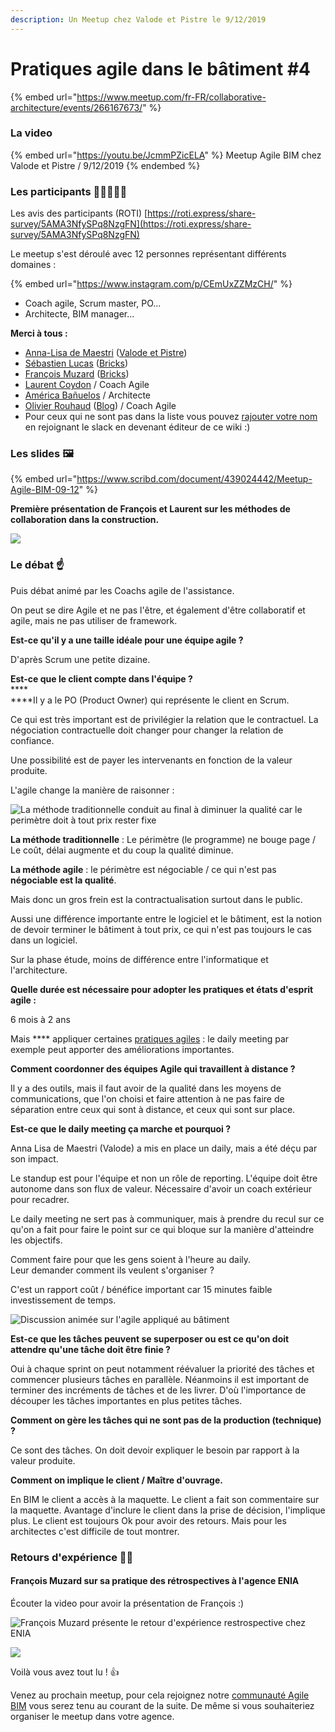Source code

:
 ```yaml
---
description: Un Meetup chez Valode et Pistre le 9/12/2019
---
```


# Pratiques agile dans le bâtiment #4

{% embed url="https://www.meetup.com/fr-FR/collaborative-architecture/events/266167673/" %}



### La video

{% embed url="https://youtu.be/JcmmPZicELA" %}
Meetup Agile BIM chez Valode et Pistre / 9/12/2019
{% endembed %}

### Les participants 👷‍♀️🙍🙎‍♂️

Les avis des participants (ROTI) [https://roti.express/share-survey/5AMA3NfySPq8NzgFN](https://roti.express/share-survey/5AMA3NfySPq8NzgFN)

Le meetup s'est déroulé avec 12 personnes représentant différents domaines :

{% embed url="https://www.instagram.com/p/CEmUxZZMzCH/" %}

* Coach agile, Scrum master, PO...
* Architecte, BIM manager...

**Merci  à tous :**&#x20;

* [Anna-Lisa de Maestri](https://www.linkedin.com/in/annalisademaestri/) ([Valode et Pistre](http://www.v-p.com/en))
* [Sébastien Lucas](https://www.linkedin.com/in/archiref/) ([Bricks](https://www.bricksapp.io/fr/))
* [François Muzard](https://www.linkedin.com/in/fran%C3%A7ois-muzard-bim/) ([Bricks](https://www.bricksapp.io/fr/))&#x20;
* [Laurent Coydon](https://www.linkedin.com/in/lcoydon/) / Coach Agile
* [América Bañuelos](https://www.linkedin.com/in/americabanuelos/) / Architecte
* [Olivier Rouhaud](https://www.linkedin.com/in/olivier-rouhaud-562b745b/) ([Blog](https://olivierrouhaud.wordpress.com/)) / Coach Agile
* Pour ceux qui ne sont pas dans la liste vous pouvez [rajouter votre nom](../fr/communaute-agile-bim/) en rejoignant le slack en devenant éditeur de ce wiki :)&#x20;

### Les slides 🖼️&#x20;

{% embed url="https://www.scribd.com/document/439024442/Meetup-Agile-BIM-09-12" %}

**Première présentation  de  François et Laurent sur les méthodes de collaboration dans la construction.**

![](../.gitbook/assets/agile4bim-presentation-meetup-12-2019.jpg)

### **Le débat** ☝️

Puis débat animé par les Coachs agile de l'assistance.

On peut se dire Agile et ne pas l'être, et également d'être  collaboratif et agile, mais ne pas utiliser de framework.&#x20;

**Est-ce  qu'il y a une taille idéale pour une équipe agile  ?**

D'après Scrum une petite dizaine.

**Est-ce que le client  compte  dans l'équipe ?** \
****\
****Il y a le PO (Product Owner) qui représente le client en Scrum.

Ce qui est très important est de privilégier la relation que le contractuel. La négociation contractuelle doit changer pour changer la relation de confiance.&#x20;

Une possibilité est de payer les intervenants en fonction de la valeur produite.

L'agile change la manière de raisonner :&#x20;

![La méthode traditionnelle conduit au final à diminuer la qualité car le  perimètre doit à tout prix rester fixe](../.gitbook/assets/agile-bim-laurent-coydon.jpg)

**La méthode traditionnelle** : Le périmètre (le programme) ne bouge page / Le coût, délai augmente et du coup la qualité diminue.

**La méthode agile** : le périmètre est négociable / ce qui n'est pas **négociable est la qualité**.

Mais donc un gros frein est la contractualisation surtout dans le public.&#x20;

Aussi une différence importante entre le logiciel et le bâtiment, est la notion de devoir terminer le bâtiment à tout prix, ce qui n'est pas toujours le cas dans un logiciel.&#x20;

Sur la phase étude, moins de différence entre l'informatique et l'architecture.&#x20;

**Quelle durée est nécessaire pour adopter les pratiques et états d'esprit agile :**&#x20;

6 mois à 2 ans&#x20;

Mais **** appliquer certaines [pratiques agiles](../fr/boite-outil-agile.md) : le daily meeting par exemple peut apporter des améliorations importantes.

**Comment coordonner des équipes Agile qui travaillent à distance  ?**&#x20;

Il y a des outils, mais il faut avoir de la qualité dans les moyens de communications, que l'on choisi et faire attention à ne pas faire de séparation entre ceux qui sont à distance, et ceux qui sont sur place.

**Est-ce que le daily meeting ça marche et pourquoi ?** &#x20;

Anna Lisa de Maestri (Valode) a mis  en place un daily,  mais a été déçu par son impact.

Le standup est pour l'équipe et non un rôle de reporting. L'équipe doit être autonome dans son flux de valeur. Nécessaire d'avoir un coach extérieur  pour recadrer.&#x20;

Le daily meeting ne sert pas à communiquer, mais à prendre du recul sur ce qu'on a fait pour faire le point sur ce qui bloque sur la manière d'atteindre les objectifs.&#x20;

Comment faire pour que les gens soient à l'heure au daily. \
Leur demander comment ils veulent s'organiser  ?&#x20;

C'est un rapport coût  / bénéfice important car 15 minutes faible investissement de temps.

![Discussion animée sur l'agile appliqué au bâtiment](../.gitbook/assets/dicussion-agile-bim-meetup.jpg)

**Est-ce que les  tâches peuvent se superposer ou est ce qu'on doit attendre qu'une tâche doit être finie ?**

Oui à chaque sprint on peut notamment réévaluer la priorité des tâches et commencer plusieurs tâches en parallèle. Néanmoins il est important de terminer  des incréments de tâches et de les livrer. D'où l'importance de découper les tâches importantes en plus petites tâches.

**Comment on gère les tâches qui ne sont pas de la production (technique) ?**&#x20;

Ce sont des tâches. On doit devoir expliquer le besoin par rapport à la valeur produite.

**Comment on implique le client / Maître d'ouvrage.**

En BIM le client a accès à la maquette. Le client a fait son commentaire sur la maquette. Avantage d'inclure le client dans la prise de décision, l'implique plus. Le client est toujours Ok pour  avoir des retours. Mais pour les architectes c'est difficile de tout montrer.

### **Retours d'expérience** 👨‍💻

#### **François Muzard sur sa pratique des rétrospectives à l'agence ENIA**

Écouter la video pour avoir la présentation de François :)&#x20;

![François Muzard présente le retour d'expérience restrospective chez ENIA](../.gitbook/assets/francois-muzard-rex-retrospectives.jpg)

![](../.gitbook/assets/agile4bim-presentation-meetup-12-2019-1.jpg)

&#x20;Voilà vous avez tout lu ! 👍

Venez au prochain meetup, pour cela rejoignez notre [communauté Agile BIM](../fr/communaute-agile-bim/) vous serez tenu au courant de la suite. De même si vous souhaiteriez organiser  le meetup dans votre agence.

=======

What you return must be the lines from the line holding "tout lu ! 👍" through the final line of the material, word for word, and nothing more.

Response area
&#x20;Voilà vous avez tout lu ! 👍

Venez au prochain meetup, pour cela rejoignez notre [communauté Agile BIM](../fr/communaute-agile-bim/) vous serez tenu au courant de la suite. De même si vous souhaiteriez organiser  le meetup dans votre agence.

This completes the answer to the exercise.